While there are certain factors regarding your health you cannot control—such as age and family history—there are many things you can change for the better to impact what you pay for health care. The National Association of Insurance Commissioners (NAIC) offers these suggestions to help you stay healthier and potentially reduce your health care expenditures.

Do you smoke or live with a smoker?

The simple answer: Quit or help them quit.

A number of insurers offer discounts to non-smoking plan members, be sure to ask about these discounts.

Children who share a home with a smoker are more likely to suffer from asthma and other respiratory illnesses, resulting in more trips to the doctor, expensive specialists and/or the ER. Adults who smoke are damaging every organ system and will have more health care bills, in the long run, than non-smokers.

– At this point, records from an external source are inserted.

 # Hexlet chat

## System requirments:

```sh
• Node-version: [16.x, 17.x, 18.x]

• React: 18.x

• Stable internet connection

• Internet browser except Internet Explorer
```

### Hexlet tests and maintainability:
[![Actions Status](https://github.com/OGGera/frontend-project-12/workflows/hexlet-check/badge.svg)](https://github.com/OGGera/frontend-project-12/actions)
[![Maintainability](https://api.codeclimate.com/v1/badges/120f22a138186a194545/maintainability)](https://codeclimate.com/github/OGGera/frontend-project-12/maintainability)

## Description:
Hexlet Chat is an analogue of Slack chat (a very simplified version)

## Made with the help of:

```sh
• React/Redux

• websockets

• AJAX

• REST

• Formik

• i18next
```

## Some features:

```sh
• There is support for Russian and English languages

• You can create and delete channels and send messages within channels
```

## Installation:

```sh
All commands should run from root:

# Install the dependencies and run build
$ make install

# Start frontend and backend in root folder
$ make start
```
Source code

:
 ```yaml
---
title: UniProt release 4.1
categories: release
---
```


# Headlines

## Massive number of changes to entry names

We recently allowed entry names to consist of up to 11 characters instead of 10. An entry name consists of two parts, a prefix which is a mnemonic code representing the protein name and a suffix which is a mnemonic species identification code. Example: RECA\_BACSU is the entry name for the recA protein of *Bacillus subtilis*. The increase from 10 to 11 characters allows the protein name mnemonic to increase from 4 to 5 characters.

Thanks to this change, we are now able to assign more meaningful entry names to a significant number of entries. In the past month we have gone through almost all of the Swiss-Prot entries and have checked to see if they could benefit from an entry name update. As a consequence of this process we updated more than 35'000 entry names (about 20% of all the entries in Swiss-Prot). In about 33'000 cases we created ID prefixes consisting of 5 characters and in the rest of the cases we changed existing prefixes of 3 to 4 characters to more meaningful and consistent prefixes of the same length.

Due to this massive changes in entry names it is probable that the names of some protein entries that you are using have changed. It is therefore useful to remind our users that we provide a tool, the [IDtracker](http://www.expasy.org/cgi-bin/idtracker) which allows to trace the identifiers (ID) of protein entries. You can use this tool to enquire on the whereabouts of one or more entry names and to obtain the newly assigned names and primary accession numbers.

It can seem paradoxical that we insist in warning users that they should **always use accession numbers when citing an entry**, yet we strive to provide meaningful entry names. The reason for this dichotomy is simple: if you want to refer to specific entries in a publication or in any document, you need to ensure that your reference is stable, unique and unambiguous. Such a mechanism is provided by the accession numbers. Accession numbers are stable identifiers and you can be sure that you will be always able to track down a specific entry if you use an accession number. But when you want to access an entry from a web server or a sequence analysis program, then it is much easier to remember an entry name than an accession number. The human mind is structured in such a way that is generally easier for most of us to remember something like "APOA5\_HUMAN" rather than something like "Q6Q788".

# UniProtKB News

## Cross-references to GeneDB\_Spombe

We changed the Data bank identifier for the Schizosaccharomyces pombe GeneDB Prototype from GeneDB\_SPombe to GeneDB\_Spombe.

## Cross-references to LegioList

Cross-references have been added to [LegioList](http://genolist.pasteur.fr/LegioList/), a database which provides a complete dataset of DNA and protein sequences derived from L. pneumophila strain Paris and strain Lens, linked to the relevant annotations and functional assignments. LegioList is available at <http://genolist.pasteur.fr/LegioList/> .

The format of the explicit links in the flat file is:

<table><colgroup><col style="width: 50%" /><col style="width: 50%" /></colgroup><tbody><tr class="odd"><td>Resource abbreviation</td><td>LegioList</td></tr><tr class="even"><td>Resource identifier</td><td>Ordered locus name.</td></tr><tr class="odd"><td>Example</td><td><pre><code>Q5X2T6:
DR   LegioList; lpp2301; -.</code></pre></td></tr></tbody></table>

Know and Control your Numbers

There are five numbers you need to know and manage when it comes to your health: blood pressure; cholesterol (LDL and HDL); blood sugar; and body mass index (BMI). If these numbers are outside the normal range, you are at increased risk for heart disease, stroke and diabetes. Know your numbers, and if they are abnormal, work to improve your long-term health by getting them under control.

Stay Active

Regardless of your age or fitness level, studies show that exercise improves both your physical and mental health. While going to the gym is great, you can benefit from simply being more active throughout the day. However, before you start a new exercise routine, be sure to check with your doctor and come up with a plan that works for you.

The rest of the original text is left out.